Do not underestimate how much all renewables have developed even in the past 10 years.

So why aren't they being more deployed today? Well, they are, first off- production is effectively running flat-out where supply chain issues aren't getting in the way, and improved energy storage in many forms are beginning to make their way to market. Why it isn't going further, it's largely because it isn't clear that renewables can even replace our current system. Two major arguments exist

  • all renewables rely on specific valuable and vital materials in order to function, and the amounts needed for a renewable economy sometimes meet or exceed the total resources that exist on Earth.
  • renewables-plus-storage almost always have a poor energy return on investment (EROI) and it may exist in too poor a quality for certain applications. In short, you need to use energy to get more energy, whether it's digesting a burger, growing wheat or drilling for oil.
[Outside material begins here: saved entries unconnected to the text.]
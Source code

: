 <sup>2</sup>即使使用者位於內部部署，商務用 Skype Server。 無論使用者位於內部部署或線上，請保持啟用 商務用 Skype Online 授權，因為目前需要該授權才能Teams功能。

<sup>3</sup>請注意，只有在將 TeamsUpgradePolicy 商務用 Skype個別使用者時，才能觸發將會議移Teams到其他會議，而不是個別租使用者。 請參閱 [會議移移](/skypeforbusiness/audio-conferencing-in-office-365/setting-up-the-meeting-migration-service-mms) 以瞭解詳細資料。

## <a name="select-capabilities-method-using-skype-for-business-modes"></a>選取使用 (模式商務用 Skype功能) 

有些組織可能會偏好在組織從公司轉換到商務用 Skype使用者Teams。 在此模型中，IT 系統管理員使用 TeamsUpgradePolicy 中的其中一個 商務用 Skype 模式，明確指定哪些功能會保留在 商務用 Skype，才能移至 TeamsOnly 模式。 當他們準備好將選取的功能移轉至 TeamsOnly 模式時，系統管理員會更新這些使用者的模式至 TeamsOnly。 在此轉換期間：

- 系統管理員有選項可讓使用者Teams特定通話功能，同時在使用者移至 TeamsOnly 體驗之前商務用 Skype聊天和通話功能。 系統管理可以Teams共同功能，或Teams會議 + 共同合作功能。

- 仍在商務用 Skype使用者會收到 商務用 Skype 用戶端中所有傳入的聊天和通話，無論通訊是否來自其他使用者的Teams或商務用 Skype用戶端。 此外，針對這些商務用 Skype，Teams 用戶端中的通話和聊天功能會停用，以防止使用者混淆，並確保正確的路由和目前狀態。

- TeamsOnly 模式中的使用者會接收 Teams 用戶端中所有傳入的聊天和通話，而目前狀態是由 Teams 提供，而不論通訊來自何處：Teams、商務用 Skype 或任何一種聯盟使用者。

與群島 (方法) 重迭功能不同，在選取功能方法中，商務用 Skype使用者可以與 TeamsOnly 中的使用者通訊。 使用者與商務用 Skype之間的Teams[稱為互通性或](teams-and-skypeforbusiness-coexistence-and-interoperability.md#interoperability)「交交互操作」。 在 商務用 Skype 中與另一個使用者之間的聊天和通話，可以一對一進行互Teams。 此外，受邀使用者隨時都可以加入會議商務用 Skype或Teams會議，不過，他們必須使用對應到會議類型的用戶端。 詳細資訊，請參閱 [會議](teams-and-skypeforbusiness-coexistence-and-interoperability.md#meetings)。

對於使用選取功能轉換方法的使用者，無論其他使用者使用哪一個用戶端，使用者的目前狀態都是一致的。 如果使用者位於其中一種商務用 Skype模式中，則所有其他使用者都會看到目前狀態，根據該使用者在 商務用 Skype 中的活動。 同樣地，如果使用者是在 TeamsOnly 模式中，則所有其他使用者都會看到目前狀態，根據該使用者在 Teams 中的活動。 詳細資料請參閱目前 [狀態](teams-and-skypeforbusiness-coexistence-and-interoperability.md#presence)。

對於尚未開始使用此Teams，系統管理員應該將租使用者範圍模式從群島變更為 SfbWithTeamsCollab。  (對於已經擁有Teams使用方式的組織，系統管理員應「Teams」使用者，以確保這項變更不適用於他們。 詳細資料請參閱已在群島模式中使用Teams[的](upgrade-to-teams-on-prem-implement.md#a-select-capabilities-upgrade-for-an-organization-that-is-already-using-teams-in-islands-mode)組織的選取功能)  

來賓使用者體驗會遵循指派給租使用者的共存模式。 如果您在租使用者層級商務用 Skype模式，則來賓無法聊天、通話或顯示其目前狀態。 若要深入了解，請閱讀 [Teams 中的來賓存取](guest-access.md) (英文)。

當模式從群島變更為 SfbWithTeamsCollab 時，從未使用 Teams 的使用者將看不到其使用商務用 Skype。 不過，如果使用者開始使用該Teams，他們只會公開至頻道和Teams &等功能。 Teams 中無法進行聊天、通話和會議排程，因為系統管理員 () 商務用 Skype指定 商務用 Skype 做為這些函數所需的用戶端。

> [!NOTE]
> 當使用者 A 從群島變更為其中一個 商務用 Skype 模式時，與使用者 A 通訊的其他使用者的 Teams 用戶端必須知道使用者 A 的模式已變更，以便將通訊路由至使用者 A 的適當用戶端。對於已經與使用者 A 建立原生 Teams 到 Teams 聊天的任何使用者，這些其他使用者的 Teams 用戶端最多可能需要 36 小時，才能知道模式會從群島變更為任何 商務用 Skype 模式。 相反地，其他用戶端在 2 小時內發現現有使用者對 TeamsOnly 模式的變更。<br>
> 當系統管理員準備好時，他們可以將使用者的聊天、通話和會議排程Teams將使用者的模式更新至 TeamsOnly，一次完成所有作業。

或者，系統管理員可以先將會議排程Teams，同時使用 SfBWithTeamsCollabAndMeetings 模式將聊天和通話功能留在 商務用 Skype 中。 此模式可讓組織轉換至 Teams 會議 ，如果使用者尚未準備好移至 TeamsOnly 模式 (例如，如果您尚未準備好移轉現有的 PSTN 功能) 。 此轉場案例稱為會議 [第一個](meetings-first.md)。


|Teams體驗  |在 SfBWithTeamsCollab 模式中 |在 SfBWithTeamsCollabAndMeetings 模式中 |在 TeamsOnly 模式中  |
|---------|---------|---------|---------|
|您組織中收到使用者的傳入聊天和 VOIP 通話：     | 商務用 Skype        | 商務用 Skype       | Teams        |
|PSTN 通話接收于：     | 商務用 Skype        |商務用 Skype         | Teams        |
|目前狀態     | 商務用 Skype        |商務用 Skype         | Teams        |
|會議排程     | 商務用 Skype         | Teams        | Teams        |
Fossil fuels have historically gained 50+ units of energy for each 1 invested (today the estimate is ~20:1); it's very difficult to measure this for PV and wind, even without batteries, but you may get as few as three units of energy for every one invested. (Other reports are far higher, and these discrepancies are nothing compared with nuclear.) Worse, some steps in their production process are not currently possible, and may be far more difficult and energy-intensive, without fossil fuels. Since society relies on the surplus energy, the price of setting it up may be too high for the global economy to bear.

Simon Michaux of the Finnish Geological Survey has done a series of extensive studies on energy and mineral issues, available here. Assessment of the Extra Capacity Required of Alternative Energy Electrical Power Systems to Completely Replace Fossil Fuels is especially good and does include some of the history questions you're looking for; just be warned that it's a large file and that it's conservative in its assumptions. (If you're curious, his recommendation there was to add nuclear.) r/energy and r/RenewableEnergy and r/RenewableTech would also be good places to crosspost this.